Looking at related code, sys_sendfile64 a few lines down.

if (unlikely(copy_from_user(&pos, offset, sizeof(loff_t))))
return -EFAULT;

if (unlikely(put_user(pos, offset)))
return -EFAULT;

It seems odd that put_user() is used to write an 8-byte value, but
get_user() cannot be used read one. I looked in <asm-i386/uaccess.h>
and indeed the asymmetry is there.

Is there a reason why put_user() supports 1/2/4/8 bytes and get_user()
supports only 1/2/4 bytes?

-- Jamie

2004-04-19 05:28:17

by Linus Torvalds

[permalink] [raw]
Subject: Re: Nasty 2.6 sendfile() bug / regression; affects vsftpd



On Mon, 19 Apr 2004, Jamie Lokier wrote:
>
> Is there a reason why put_user() supports 1/2/4/8 bytes and get_user()
> supports only 1/2/4 bytes?

It's a bit more complicated to do get_user, mainly because we use a 64-bit
value to pass the data around already on x86 - the "real data" in %eax,
and the error code in %edx. So you'd need to have a slightly different
calling convention for the 8-byte case, so it was more than just
"duplicate the other cases".

I agree that it's an ugly special case. get/put_user should really accept
all the normal cases, and that includes 'u64'.

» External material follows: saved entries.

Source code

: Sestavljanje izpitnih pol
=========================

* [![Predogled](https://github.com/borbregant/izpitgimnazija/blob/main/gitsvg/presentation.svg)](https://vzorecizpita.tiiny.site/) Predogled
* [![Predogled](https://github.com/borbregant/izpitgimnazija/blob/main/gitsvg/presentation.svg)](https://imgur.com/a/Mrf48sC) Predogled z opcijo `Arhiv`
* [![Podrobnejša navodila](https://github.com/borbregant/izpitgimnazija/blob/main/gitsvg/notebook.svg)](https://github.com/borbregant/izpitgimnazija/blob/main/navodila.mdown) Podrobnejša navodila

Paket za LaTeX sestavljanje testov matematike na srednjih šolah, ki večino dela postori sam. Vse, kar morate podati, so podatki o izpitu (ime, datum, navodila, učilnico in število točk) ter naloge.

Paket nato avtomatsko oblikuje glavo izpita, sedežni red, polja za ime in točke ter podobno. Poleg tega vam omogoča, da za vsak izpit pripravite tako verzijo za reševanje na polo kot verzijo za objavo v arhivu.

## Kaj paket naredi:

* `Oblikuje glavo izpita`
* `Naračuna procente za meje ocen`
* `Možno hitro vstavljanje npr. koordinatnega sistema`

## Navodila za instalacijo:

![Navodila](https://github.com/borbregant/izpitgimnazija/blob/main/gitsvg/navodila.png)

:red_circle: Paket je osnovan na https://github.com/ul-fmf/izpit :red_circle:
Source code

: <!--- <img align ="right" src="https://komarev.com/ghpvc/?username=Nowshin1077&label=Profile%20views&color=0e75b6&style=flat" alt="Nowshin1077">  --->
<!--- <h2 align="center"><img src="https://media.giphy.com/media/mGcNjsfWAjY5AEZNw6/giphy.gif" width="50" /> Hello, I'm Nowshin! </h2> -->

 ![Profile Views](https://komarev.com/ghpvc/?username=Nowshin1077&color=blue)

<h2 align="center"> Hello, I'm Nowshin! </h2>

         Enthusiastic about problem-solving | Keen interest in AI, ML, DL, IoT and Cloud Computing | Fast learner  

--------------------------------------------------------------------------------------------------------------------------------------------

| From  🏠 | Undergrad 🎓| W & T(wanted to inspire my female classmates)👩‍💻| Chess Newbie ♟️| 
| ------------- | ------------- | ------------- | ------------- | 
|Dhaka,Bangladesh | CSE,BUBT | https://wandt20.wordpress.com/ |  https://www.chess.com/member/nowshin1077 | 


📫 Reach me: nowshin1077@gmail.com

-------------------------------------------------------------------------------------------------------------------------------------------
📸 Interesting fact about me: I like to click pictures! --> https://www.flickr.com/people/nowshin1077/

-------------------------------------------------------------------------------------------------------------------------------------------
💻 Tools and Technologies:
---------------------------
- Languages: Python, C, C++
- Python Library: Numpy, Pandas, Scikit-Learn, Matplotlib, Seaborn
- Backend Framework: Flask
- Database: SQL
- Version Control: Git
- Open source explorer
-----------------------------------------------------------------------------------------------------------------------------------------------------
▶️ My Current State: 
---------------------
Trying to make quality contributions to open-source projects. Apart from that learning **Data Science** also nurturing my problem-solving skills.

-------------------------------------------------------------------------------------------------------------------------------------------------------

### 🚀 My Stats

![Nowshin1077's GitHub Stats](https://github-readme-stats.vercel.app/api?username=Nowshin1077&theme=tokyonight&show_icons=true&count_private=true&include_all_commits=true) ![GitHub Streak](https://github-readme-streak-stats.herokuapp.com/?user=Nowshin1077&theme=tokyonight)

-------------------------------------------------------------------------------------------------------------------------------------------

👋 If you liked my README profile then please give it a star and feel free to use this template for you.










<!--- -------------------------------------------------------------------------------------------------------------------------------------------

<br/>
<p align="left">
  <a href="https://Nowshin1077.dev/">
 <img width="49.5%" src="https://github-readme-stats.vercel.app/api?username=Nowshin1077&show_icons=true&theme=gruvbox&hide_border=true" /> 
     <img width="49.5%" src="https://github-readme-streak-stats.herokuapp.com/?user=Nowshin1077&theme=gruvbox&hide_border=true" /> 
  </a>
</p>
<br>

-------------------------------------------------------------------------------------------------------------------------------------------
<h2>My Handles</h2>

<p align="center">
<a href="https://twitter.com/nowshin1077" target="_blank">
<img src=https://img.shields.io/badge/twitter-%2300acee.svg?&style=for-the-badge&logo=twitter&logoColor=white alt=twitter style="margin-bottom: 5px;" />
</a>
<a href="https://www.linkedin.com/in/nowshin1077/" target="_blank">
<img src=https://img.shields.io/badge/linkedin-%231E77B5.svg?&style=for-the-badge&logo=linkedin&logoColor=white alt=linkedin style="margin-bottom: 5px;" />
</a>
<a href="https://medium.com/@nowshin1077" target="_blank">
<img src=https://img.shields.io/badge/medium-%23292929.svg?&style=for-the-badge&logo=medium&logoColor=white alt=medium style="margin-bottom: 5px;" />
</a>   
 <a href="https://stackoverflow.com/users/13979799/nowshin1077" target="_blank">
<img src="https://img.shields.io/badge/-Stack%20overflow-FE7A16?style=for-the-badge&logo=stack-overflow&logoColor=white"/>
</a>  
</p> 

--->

Not a lot of code cares, though, so for now we've just had the special
case. You are the first one to notice, I think.

Linus

2004-04-19 09:44:19

by Jamie Lokier

[permalink] [raw]
Subject: [PATCH] Add 64-bit get_user and __get_user for i386

Linus Torvalds wrote:
> I agree that it's an ugly special case. get/put_user should really accept
> all the normal cases, and that includes 'u64'.

Enjoy,
-- Jamie

Subject: [PATCH] Add 64-bit get_user and __get_user for i386
Patch: uaccess64-2.6.5

Add 64-bit get_user and __get_user for i386.
Don't ask me how, but this shrinks the kernel too.

--- orig-2.6.5/include/asm-i386/uaccess.h 2003-12-18 02:58:16.000000000 +0000
+++ uaccess64-2.6.5/include/asm-i386/uaccess.h 2004-04-19 10:33:20.000000000 +0100
@@ -169,16 +169,19 @@
* On error, the variable @x is set to zero.
*/
#define get_user(x,ptr) \
-({ int __ret_gu,__val_gu; \
+(sizeof (*(ptr)) == 8 \
+ ? (__copy_from_user_ll((void *)&(x), (ptr), 8) ? -EFAULT : 0) : \
+({ \
+ int __ret_gu,__val_gu; \
switch(sizeof (*(ptr))) { \
case 1: __get_user_x(1,__ret_gu,__val_gu,ptr); break; \
case 2: __get_user_x(2,__ret_gu,__val_gu,ptr); break; \
case 4: __get_user_x(4,__ret_gu,__val_gu,ptr); break; \
- default: __get_user_x(X,__ret_gu,__val_gu,ptr); break; \
+ default: __get_user_bad(); break; \
} \
(x) = (__typeof__(*(ptr)))__val_gu; \
__ret_gu; \
-})
+}))

extern void __put_user_bad(void);

@@ -333,13 +336,14 @@
: ltype (x), "m"(__m(addr)), "i"(errret), "0"(err))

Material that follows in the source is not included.